The background technology is as follows:
lignocellulosic biomass exists in large quantities in nature, being the most abundant, cheapest renewable resource on earth, and meeting the requirements of sustainable development. However, since cellulose, hemicellulose and lignin contained in lignocellulose are entangled with each other, a compact three-dimensional network space structure is formed, and enzymolysis efficiency is low. Lignin forms an amorphous, nonlinear and heterogeneous stereo polymeric structure, hemicellulose penetrates between cellulose and lignin, limiting accessibility of the lignocellulose degradation catalytic factors. Thus, during the conversion of lignocellulose, a pretreatment must be performed before enzymolysis to break down its dense structure, making the enzyme more accessible to the substrate. Acid treatment can dissolve 80-90% of hemicellulose in the feedstock, but lignin is not removed effectively. The barrier effect of lignin and obvious ineffective adsorption to cellulase cause the problems of high cellulase consumption, high subsequent enzymolysis saccharification cost and the like. Therefore, lignin removal, reduction of cellulase enzymatic resistance and improvement of cellulase utilization are critical to sustainable development.

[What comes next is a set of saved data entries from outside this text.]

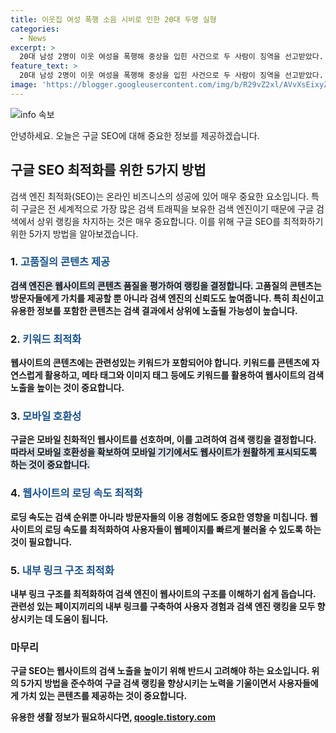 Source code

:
 ```yaml
---
title: 이웃집 여성 폭행 소음 시비로 인한 20대 두명 실형
categories:
  - News
excerpt: >
  20대 남성 2명이 이웃 여성을 폭행해 중상을 입힌 사건으로 두 사람이 징역을 선고받았다. A(26)씨에게는 4개월, B(26)씨에게는 2개월의 징역이 선고됐는데, 이들은 이웃집에서 시끄럽게 하는 여성에게 폭행을 가했다. 피해자는 뇌출혈로 6주간의 치료를 받았으며, 피고인들은 피해자와 합의하지 못했지만, 전력이 없고 반성하고 있는 점을 고려해 양형되었다. - 인천지법 형사18단독 윤정 판사
feature_text: >
  20대 남성 2명이 이웃 여성을 폭행해 중상을 입힌 사건으로 두 사람이 징역을 선고받았다. A(26)씨에게는 4개월, B(26)씨에게는 2개월의 징역이 선고됐는데, 이들은 이웃집에서 시끄럽게 하는 여성에게 폭행을 가했다. 피해자는 뇌출혈로 6주간의 치료를 받았으며, 피고인들은 피해자와 합의하지 못했지만, 전력이 없고 반성하고 있는 점을 고려해 양형되었다. - 인천지법 형사18단독 윤정 판사
image: 'https://blogger.googleusercontent.com/img/b/R29vZ2xl/AVvXsEixyZcFfHzMRdzZMjFBmAUKJYCLCGyLL1o632UiGVXcaFdKo_bkvkuCioo0uUKlGfBVcT3P84aROyZIXSBEx3Aw5nCQ3pTgDom1WDC4m8eifvWiAmWEEVb4x6G_l8C0QH225ldMjyaFvpxGEBGNO37VmDTDMHGhJPq73UglMfDca1-0aw/s1600/blogspot.png'
---
```


<p><img src="https://blogger.googleusercontent.com/img/b/R29vZ2xl/AVvXsEixyZcFfHzMRdzZMjFBmAUKJYCLCGyLL1o632UiGVXcaFdKo_bkvkuCioo0uUKlGfBVcT3P84aROyZIXSBEx3Aw5nCQ3pTgDom1WDC4m8eifvWiAmWEEVb4x6G_l8C0QH225ldMjyaFvpxGEBGNO37VmDTDMHGhJPq73UglMfDca1-0aw/s1600/blogspot.png" alt="info 속보" /></p>

<p>안녕하세요. 오늘은 구글 SEO에 대해 중요한 정보를 제공하겠습니다.</p>

<h2 data-ke-size="size26">구글 SEO 최적화를 위한 5가지 방법</h2>

<p data-ke-size="size16">검색 엔진 최적화(SEO)는 온라인 비즈니스의 성공에 있어 매우 중요한 요소입니다. 특히 구글은 전 세계적으로 가장 많은 검색 트래픽을 보유한 검색 엔진이기 때문에 구글 검색에서 상위 랭킹을 차지하는 것은 매우 중요합니다. 이를 위해 구글 SEO를 최적화하기 위한 5가지 방법을 알아보겠습니다.</p>

<h3>1. <b><span style="color: #1a5490;">고품질의 콘텐츠 제공</span><b></h3>

<p data-ke-size="size16"><b><span style="background-color: #21538527;">검색 엔진은 웹사이트의 콘텐츠 품질을 평가하여 랭킹을 결정합니다.</span></b> 고품질의 콘텐츠는 방문자들에게 가치를 제공할 뿐 아니라 검색 엔진의 신뢰도도 높여줍니다. 특히 최신이고 유용한 정보를 포함한 콘텐츠는 검색 결과에서 상위에 노출될 가능성이 높습니다.</p>

<h3>2. <b><span style="color: #1a5490;">키워드 최적화</span><b></h3>

<p data-ke-size="size16">웹사이트의 콘텐츠에는 관련성있는 키워드가 포함되어야 합니다. <b>키워드를 콘텐츠에 자연스럽게 활용하고, 메타 태그와 이미지 태그 등에도 키워드를 활용하여 웹사이트의 검색 노출을 높이는 것이 중요합니다.</b></p>

<h3>3. <b><span style="color: #1a5490;">모바일 호환성</span><b></h3>

<p data-ke-size="size16">구글은 모바일 친화적인 웹사이트를 선호하며, 이를 고려하여 검색 랭킹을 결정합니다. <b><span style="background-color: #21538527;">따라서 모바일 호환성을 확보하여 모바일 기기에서도 웹사이트가 원활하게 표시되도록 하는 것이 중요합니다.</span></b></p>

<h3>4. <b><span style="color: #1a5490;">웹사이트의 로딩 속도 최적화</span><b></h3>

<p data-ke-size="size16">로딩 속도는 검색 순위뿐 아니라 방문자들의 이용 경험에도 중요한 영향을 미칩니다. <b>웹사이트의 로딩 속도를 최적화하여 사용자들이 웹페이지를 빠르게 불러올 수 있도록 하는 것이 필요합니다.</b></p>

<h3>5. <b><span style="color: #1a5490;">내부 링크 구조 최적화</span><b></h3>

<p data-ke-size="size16">내부 링크 구조를 최적화하여 검색 엔진이 웹사이트의 구조를 이해하기 쉽게 돕습니다. <b>관련성 있는 페이지끼리의 내부 링크를 구축하여 사용자 경험과 검색 엔진 랭킹을 모두 향상시키는 데 도움이 됩니다.</b></p>

<h3>마무리</h3>

<p data-ke-size="size16">구글 SEO는 웹사이트의 검색 노출을 높이기 위해 반드시 고려해야 하는 요소입니다. 위의 5가지 방법을 준수하여 구글 검색 랭킹을 향상시키는 노력을 기울이면서 사용자들에게 가치 있는 콘텐츠를 제공하는 것이 중요합니다.</p>
유용한 생활 정보가 필요하시다면, <a href="https://qoogle.tistory.com" rel="dofollow">qoogle.tistory.com</a>


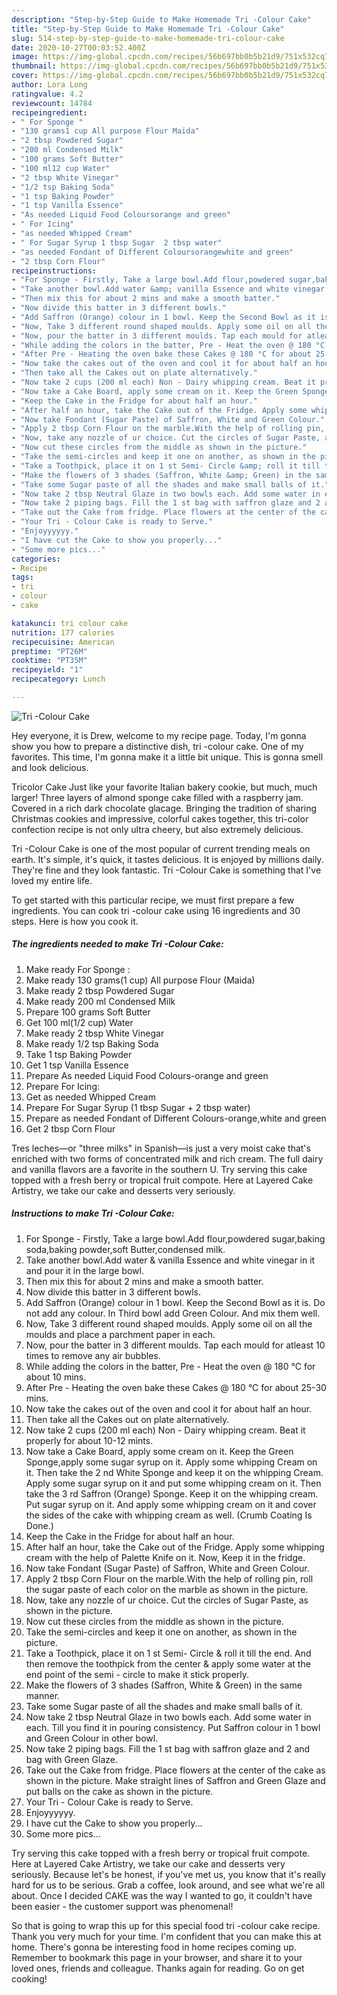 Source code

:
 ```yaml
---
description: "Step-by-Step Guide to Make Homemade Tri -Colour Cake"
title: "Step-by-Step Guide to Make Homemade Tri -Colour Cake"
slug: 514-step-by-step-guide-to-make-homemade-tri-colour-cake
date: 2020-10-27T00:03:52.400Z
image: https://img-global.cpcdn.com/recipes/56b697bb0b5b21d9/751x532cq70/tri-colour-cake-recipe-main-photo.jpg
thumbnail: https://img-global.cpcdn.com/recipes/56b697bb0b5b21d9/751x532cq70/tri-colour-cake-recipe-main-photo.jpg
cover: https://img-global.cpcdn.com/recipes/56b697bb0b5b21d9/751x532cq70/tri-colour-cake-recipe-main-photo.jpg
author: Lora Long
ratingvalue: 4.2
reviewcount: 14784
recipeingredient:
- " For Sponge "
- "130 grams1 cup All purpose Flour Maida"
- "2 tbsp Powdered Sugar"
- "200 ml Condensed Milk"
- "100 grams Soft Butter"
- "100 ml12 cup Water"
- "2 tbsp White Vinegar"
- "1/2 tsp Baking Soda"
- "1 tsp Baking Powder"
- "1 tsp Vanilla Essence"
- "As needed Liquid Food Coloursorange and green"
- " For Icing"
- "as needed Whipped Cream"
- " For Sugar Syrup 1 tbsp Sugar  2 tbsp water"
- "as needed Fondant of Different Coloursorangewhite and green"
- "2 tbsp Corn Flour"
recipeinstructions:
- "For Sponge - Firstly, Take a large bowl.Add flour,powdered sugar,baking soda,baking powder,soft Butter,condensed milk."
- "Take another bowl.Add water &amp; vanilla Essence and white vinegar in it and pour it in the large bowl."
- "Then mix this for about 2 mins and make a smooth batter."
- "Now divide this batter in 3 different bowls."
- "Add Saffron (Orange) colour in 1 bowl. Keep the Second Bowl as it is. Do not add any colour. In Third bowl add Green Colour. And mix them well."
- "Now, Take 3 different round shaped moulds. Apply some oil on all the moulds and place a parchment paper in each."
- "Now, pour the batter in 3 different moulds. Tap each mould for atleast 10 times to remove any air bubbles."
- "While adding the colors in the batter, Pre - Heat the oven @ 180 °C for about 10 mins."
- "After Pre - Heating the oven bake these Cakes @ 180 °C for about 25-30 mins."
- "Now take the cakes out of the oven and cool it for about half an hour."
- "Then take all the Cakes out on plate alternatively."
- "Now take 2 cups (200 ml each) Non - Dairy whipping cream. Beat it properly for about 10-12 mints."
- "Now take a Cake Board, apply some cream on it. Keep the Green Sponge,apply some sugar syrup on it. Apply some whipping Cream on it. Then take the 2 nd White Sponge and keep it on the whipping Cream. Apply some sugar syrup on it and put some whipping cream on it. Then take the 3 rd Saffron (Orange) Sponge. Keep it on the whipping cream. Put sugar syrup on it. And apply some whipping cream on it and cover the sides of the cake with whipping cream as well. (Crumb Coating Is Done.)"
- "Keep the Cake in the Fridge for about half an hour."
- "After half an hour, take the Cake out of the Fridge. Apply some whipping cream with the help of Palette Knife on it. Now, Keep it in the fridge."
- "Now take Fondant (Sugar Paste) of Saffron, White and Green Colour."
- "Apply 2 tbsp Corn Flour on the marble.With the help of rolling pin, roll the sugar paste of each color on the marble as shown in the picture."
- "Now, take any nozzle of ur choice. Cut the circles of Sugar Paste, as shown in the picture."
- "Now cut these circles from the middle as shown in the picture."
- "Take the semi-circles and keep it one on another, as shown in the picture."
- "Take a Toothpick, place it on 1 st Semi- Circle &amp; roll it till the end. And then remove the toothpick from the center &amp; apply some water at the end point of the semi - circle to make it stick properly."
- "Make the flowers of 3 shades (Saffron, White &amp; Green) in the same manner."
- "Take some Sugar paste of all the shades and make small balls of it."
- "Now take 2 tbsp Neutral Glaze in two bowls each. Add some water in each. Till you find it in pouring consistency. Put Saffron colour in 1 bowl and Green Colour in other bowl."
- "Now take 2 piping bags. Fill the 1 st bag with saffron glaze and 2 and bag with Green Glaze."
- "Take out the Cake from fridge. Place flowers at the center of the cake as shown in the picture. Make straight lines of Saffron and Green Glaze and put balls on the cake as shown in the picture."
- "Your Tri - Colour Cake is ready to Serve."
- "Enjoyyyyyy."
- "I have cut the Cake to show you properly..."
- "Some more pics..."
categories:
- Recipe
tags:
- tri
- colour
- cake

katakunci: tri colour cake 
nutrition: 177 calories
recipecuisine: American
preptime: "PT26M"
cooktime: "PT35M"
recipeyield: "1"
recipecategory: Lunch

---
```



![Tri -Colour Cake](https://img-global.cpcdn.com/recipes/56b697bb0b5b21d9/751x532cq70/tri-colour-cake-recipe-main-photo.jpg)

Hey everyone, it is Drew, welcome to my recipe page. Today, I'm gonna show you how to prepare a distinctive dish, tri -colour cake. One of my favorites. This time, I'm gonna make it a little bit unique. This is gonna smell and look delicious.

Tricolor Cake Just like your favorite Italian bakery cookie, but much, much larger! Three layers of almond sponge cake filled with a raspberry jam. Covered in a rich dark chocolate glacage. Bringing the tradition of sharing Christmas cookies and impressive, colorful cakes together, this tri-color confection recipe is not only ultra cheery, but also extremely delicious.

Tri -Colour Cake is one of the most popular of current trending meals on earth. It's simple, it's quick, it tastes delicious. It is enjoyed by millions daily. They're fine and they look fantastic. Tri -Colour Cake is something that I've loved my entire life.


To get started with this particular recipe, we must first prepare a few ingredients. You can cook tri -colour cake using 16 ingredients and 30 steps. Here is how you cook it.

<!--inarticleads1-->

##### The ingredients needed to make Tri -Colour Cake:

1. Make ready  For Sponge :
1. Make ready 130 grams(1 cup) All purpose Flour (Maida)
1. Make ready 2 tbsp Powdered Sugar
1. Make ready 200 ml Condensed Milk
1. Prepare 100 grams Soft Butter
1. Get 100 ml(1/2 cup) Water
1. Make ready 2 tbsp White Vinegar
1. Make ready 1/2 tsp Baking Soda
1. Take 1 tsp Baking Powder
1. Get 1 tsp Vanilla Essence
1. Prepare As needed Liquid Food Colours-orange and green
1. Prepare  For Icing:
1. Get as needed Whipped Cream
1. Prepare  For Sugar Syrup (1 tbsp Sugar + 2 tbsp water)
1. Prepare as needed Fondant of Different Colours-orange,white and green
1. Get 2 tbsp Corn Flour


Tres leches—or &#34;three milks&#34; in Spanish—is just a very moist cake that&#39;s enriched with two forms of concentrated milk and rich cream. The full dairy and vanilla flavors are a favorite in the southern U. Try serving this cake topped with a fresh berry or tropical fruit compote. Here at Layered Cake Artistry, we take our cake and desserts very seriously. 

<!--inarticleads2-->

##### Instructions to make Tri -Colour Cake:

1. For Sponge - Firstly, Take a large bowl.Add flour,powdered sugar,baking soda,baking powder,soft Butter,condensed milk.
1. Take another bowl.Add water &amp; vanilla Essence and white vinegar in it and pour it in the large bowl.
1. Then mix this for about 2 mins and make a smooth batter.
1. Now divide this batter in 3 different bowls.
1. Add Saffron (Orange) colour in 1 bowl. Keep the Second Bowl as it is. Do not add any colour. In Third bowl add Green Colour. And mix them well.
1. Now, Take 3 different round shaped moulds. Apply some oil on all the moulds and place a parchment paper in each.
1. Now, pour the batter in 3 different moulds. Tap each mould for atleast 10 times to remove any air bubbles.
1. While adding the colors in the batter, Pre - Heat the oven @ 180 °C for about 10 mins.
1. After Pre - Heating the oven bake these Cakes @ 180 °C for about 25-30 mins.
1. Now take the cakes out of the oven and cool it for about half an hour.
1. Then take all the Cakes out on plate alternatively.
1. Now take 2 cups (200 ml each) Non - Dairy whipping cream. Beat it properly for about 10-12 mints.
1. Now take a Cake Board, apply some cream on it. Keep the Green Sponge,apply some sugar syrup on it. Apply some whipping Cream on it. Then take the 2 nd White Sponge and keep it on the whipping Cream. Apply some sugar syrup on it and put some whipping cream on it. Then take the 3 rd Saffron (Orange) Sponge. Keep it on the whipping cream. Put sugar syrup on it. And apply some whipping cream on it and cover the sides of the cake with whipping cream as well. (Crumb Coating Is Done.)
1. Keep the Cake in the Fridge for about half an hour.
1. After half an hour, take the Cake out of the Fridge. Apply some whipping cream with the help of Palette Knife on it. Now, Keep it in the fridge.
1. Now take Fondant (Sugar Paste) of Saffron, White and Green Colour.
1. Apply 2 tbsp Corn Flour on the marble.With the help of rolling pin, roll the sugar paste of each color on the marble as shown in the picture.
1. Now, take any nozzle of ur choice. Cut the circles of Sugar Paste, as shown in the picture.
1. Now cut these circles from the middle as shown in the picture.
1. Take the semi-circles and keep it one on another, as shown in the picture.
1. Take a Toothpick, place it on 1 st Semi- Circle &amp; roll it till the end. And then remove the toothpick from the center &amp; apply some water at the end point of the semi - circle to make it stick properly.
1. Make the flowers of 3 shades (Saffron, White &amp; Green) in the same manner.
1. Take some Sugar paste of all the shades and make small balls of it.
1. Now take 2 tbsp Neutral Glaze in two bowls each. Add some water in each. Till you find it in pouring consistency. Put Saffron colour in 1 bowl and Green Colour in other bowl.
1. Now take 2 piping bags. Fill the 1 st bag with saffron glaze and 2 and bag with Green Glaze.
1. Take out the Cake from fridge. Place flowers at the center of the cake as shown in the picture. Make straight lines of Saffron and Green Glaze and put balls on the cake as shown in the picture.
1. Your Tri - Colour Cake is ready to Serve.
1. Enjoyyyyyy.
1. I have cut the Cake to show you properly...
1. Some more pics...


Try serving this cake topped with a fresh berry or tropical fruit compote. Here at Layered Cake Artistry, we take our cake and desserts very seriously. Because let&#39;s be honest, if you&#39;ve met us, you know that it&#39;s really hard for us to be serious. Grab a coffee, look around, and see what we&#39;re all about. Once I decided CAKE was the way I wanted to go, it couldn&#39;t have been easier - the customer support was phenomenal! 

So that is going to wrap this up for this special food tri -colour cake recipe. Thank you very much for your time. I'm confident that you can make this at home. There's gonna be interesting food in home recipes coming up. Remember to bookmark this page in your browser, and share it to your loved ones, friends and colleague. Thanks again for reading. Go on get cooking!
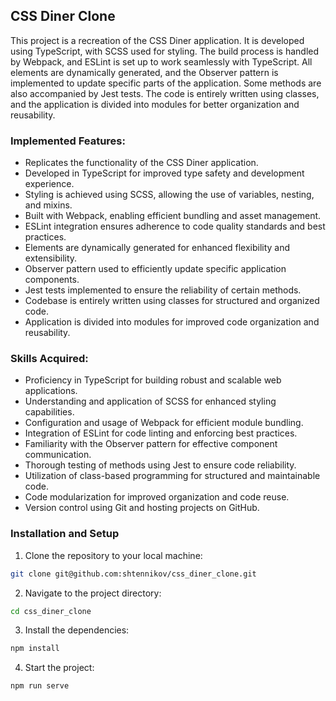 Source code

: ## CSS Diner Clone

This project is a recreation of the CSS Diner application. It is developed using TypeScript, with SCSS used for styling. The build process is handled by Webpack, and ESLint is set up to work seamlessly with TypeScript. All elements are dynamically generated, and the Observer pattern is implemented to update specific parts of the application. Some methods are also accompanied by Jest tests. The code is entirely written using classes, and the application is divided into modules for better organization and reusability.

### Implemented Features:

 - Replicates the functionality of the CSS Diner application.
 - Developed in TypeScript for improved type safety and development experience.
 - Styling is achieved using SCSS, allowing the use of variables, nesting, and mixins.
 - Built with Webpack, enabling efficient bundling and asset management.
 - ESLint integration ensures adherence to code quality standards and best practices.
 - Elements are dynamically generated for enhanced flexibility and extensibility.
 - Observer pattern used to efficiently update specific application components.
 - Jest tests implemented to ensure the reliability of certain methods.
 - Codebase is entirely written using classes for structured and organized code.
 - Application is divided into modules for improved code organization and reusability.

### Skills Acquired:

 - Proficiency in TypeScript for building robust and scalable web applications.
 - Understanding and application of SCSS for enhanced styling capabilities.
 - Configuration and usage of Webpack for efficient module bundling.
 - Integration of ESLint for code linting and enforcing best practices.
 - Familiarity with the Observer pattern for effective component communication.
 - Thorough testing of methods using Jest to ensure code reliability.
 - Utilization of class-based programming for structured and maintainable code.
 - Code modularization for improved organization and code reuse.
 - Version control using Git and hosting projects on GitHub.

### Installation and Setup
 1. Clone the repository to your local machine:
  ```bash
  git clone git@github.com:shtennikov/css_diner_clone.git
  ```
 2. Navigate to the project directory:
  ```bash
  cd css_diner_clone
  ```
 3. Install the dependencies:
  ```bash
  npm install
  ```
 4. Start the project:
   ```bash
  npm run serve
  ```
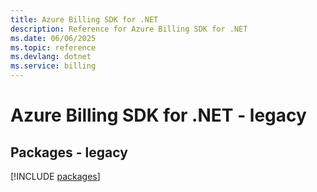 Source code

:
 ```yaml
---
title: Azure Billing SDK for .NET
description: Reference for Azure Billing SDK for .NET
ms.date: 06/06/2025
ms.topic: reference
ms.devlang: dotnet
ms.service: billing
---
```

# Azure Billing SDK for .NET - legacy
## Packages - legacy
[!INCLUDE [packages](billing-index.md)] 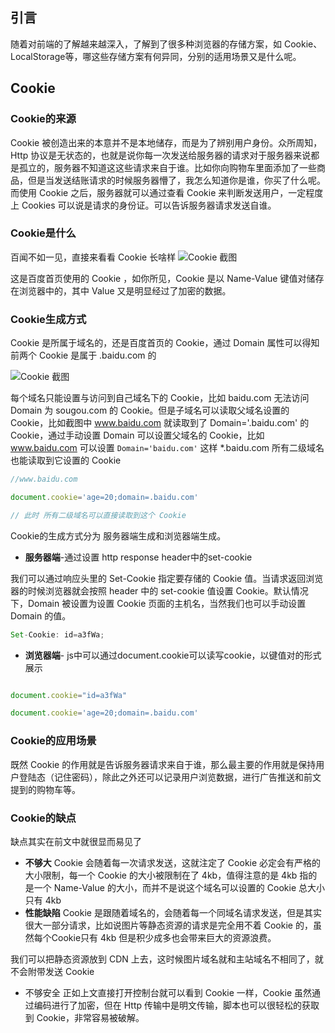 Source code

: ## 引言

随着对前端的了解越来越深入，了解到了很多种浏览器的存储方案，如 Cookie、LocalStorage等，哪这些存储方案有何异同，分别的适用场景又是什么呢。

## Cookie

### Cookie的来源

Cookie 被创造出来的本意并不是本地储存，而是为了辨别用户身份。众所周知，Http 协议是无状态的，也就是说你每一次发送给服务器的请求对于服务器来说都是孤立的，服务器不知道这这些请求来自于谁。比如你向购物车里面添加了一些商品，但是当发送结账请求的时候服务器懵了，我怎么知道你是谁，你买了什么呢。而使用 Cookie 之后，服务器就可以通过查看 Cookie 来判断发送用户，一定程度上 Cookies 可以说是请求的身份证。可以告诉服务器请求发送自谁。

### Cookie是什么

百闻不如一见，直接来看看 Cookie 长啥样
![Cookie 截图](https://img.liuxiaogu.com/blog-img/2020-2-16-1581821061217.png)

这是百度首页使用的 Cookie ，如你所见，Cookie 是以 Name-Value 键值对储存在浏览器中的，其中 Value 又是明显经过了加密的数据。


### Cookie生成方式

Cookie 是所属于域名的，还是百度首页的 Cookie，通过 Domain 属性可以得知前两个 Cookie 是属于 .baidu.com 的

![Cookie 截图](https://img.liuxiaogu.com/blog-img/2020-2-16-1581821198037.png)


每个域名只能设置与访问到自己域名下的 Cookie，比如 baidu.com 无法访问 Domain 为 sougou.com 的 Cookie。但是子域名可以读取父域名设置的Cookie，比如截图中 www.baidu.com  就读取到了 Domain='.baidu.com' 的Cookie，通过手动设置 Domain 可以设置父域名的 Cookie，比如 www.baidu.com 可以设置 `Domain='baidu.com'` 这样 *.baidu.com 所有二级域名也能读取到它设置的 Cookie

``` js
//www.baidu.com

document.cookie='age=20;domain=.baidu.com'

// 此时 所有二级域名可以直接读取到这个 Cookie
```

Cookie的生成方式分为 服务器端生成和浏览器端生成。
* **服务器端**-通过设置 http response header中的set-cookie

我们可以通过响应头里的 Set-Cookie 指定要存储的 Cookie 值。当请求返回浏览器的时候浏览器就会按照 header 中的 set-cookie 值设置 Cookie。默认情况下，Domain 被设置为设置 Cookie 页面的主机名，当然我们也可以手动设置 Domain 的值。

``` javascript
Set-Cookie: id=a3fWa;
```

* **浏览器端**- js中可以通过document.cookie可以读写cookie，以键值对的形式展示


``` javascript

document.cookie="id=a3fWa"

document.cookie='age=20;domain=.baidu.com'
```

### Cookie的应用场景

既然 Cookie 的作用就是告诉服务器请求来自于谁，那么最主要的作用就是保持用户登陆态（记住密码），除此之外还可以记录用户浏览数据，进行广告推送和前文提到的购物车等。

### Cookie的缺点

缺点其实在前文中就很显而易见了
* **不够大**
Cookie 会随着每一次请求发送，这就注定了 Cookie 必定会有严格的大小限制，每一个 Cookie 的大小被限制在了 4kb，值得注意的是 4kb 指的是一个 Name-Value 的大小，而并不是说这个域名可以设置的 Cookie 总大小只有 4kb
* **性能缺陷**
Cookie 是跟随着域名的，会随着每一个同域名请求发送，但是其实很大一部分请求，比如说图片等静态资源的请求是完全用不着 Cookie 的，虽然每个Cookie只有 4kb 但是积少成多也会带来巨大的资源浪费。

我们可以把静态资源放到 CDN 上去，这时候图片域名就和主站域名不相同了，就不会附带发送 Cookie

* 不够安全
正如上文直接打开控制台就可以看到 Cookie 一样，Cookie 虽然通过编码进行了加密，但在 Http 传输中是明文传输，脚本也可以很轻松的获取到 Cookie，非常容易被破解。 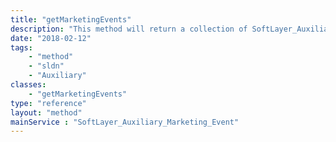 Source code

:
 ```yaml
---
title: "getMarketingEvents"
description: "This method will return a collection of SoftLayer_Auxiliary_Marketing_Event objects ordered in ascending order by start date. "
date: "2018-02-12"
tags:
    - "method"
    - "sldn"
    - "Auxiliary"
classes:
    - "getMarketingEvents"
type: "reference"
layout: "method"
mainService : "SoftLayer_Auxiliary_Marketing_Event"
---
```

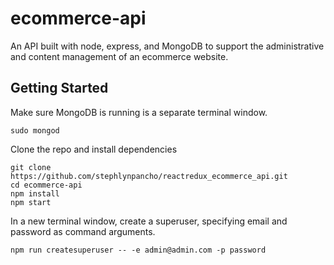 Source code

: ecommerce-api
===========
An API built with node, express, and MongoDB to support the administrative and content management of an ecommerce website.

Getting Started
-----

Make sure MongoDB is running is a separate terminal window.

`sudo mongod`

Clone the repo and install dependencies

```
git clone https://github.com/stephlynpancho/reactredux_ecommerce_api.git
cd ecommerce-api
npm install
npm start
```

In a new terminal window, create a superuser, specifying email and password as command arguments.

`npm run createsuperuser -- -e admin@admin.com -p password`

The alkali treatment can cause cellulose swelling, increase the specific surface area of the raw material, reduce the polymerization degree and crystallinity of the raw material, improve the degradability of cellulose and hemicellulose, reduce the ineffective combination of enzyme on lignin in the enzyme hydrolysis process, and improve the conversion rate. However, alkali treatment only removes part of lignin, and laccase can further remove lignin without producing inhibitors, which is a green lignin removal method. Xylanase is an enzyme for specifically degrading xylan, the xylan is a main component of hemicellulose and is wrapped on the surface of cellulose, and the accessibility of cellulose by cellulose can be improved by removing the xylan. In the enzymolysis process, the adsorption and desorption of the enzyme on the substrate are simultaneous, and the surfactant can be competitively adsorbed on lignin with the enzyme, so that the ineffective adsorption of lignin is reduced.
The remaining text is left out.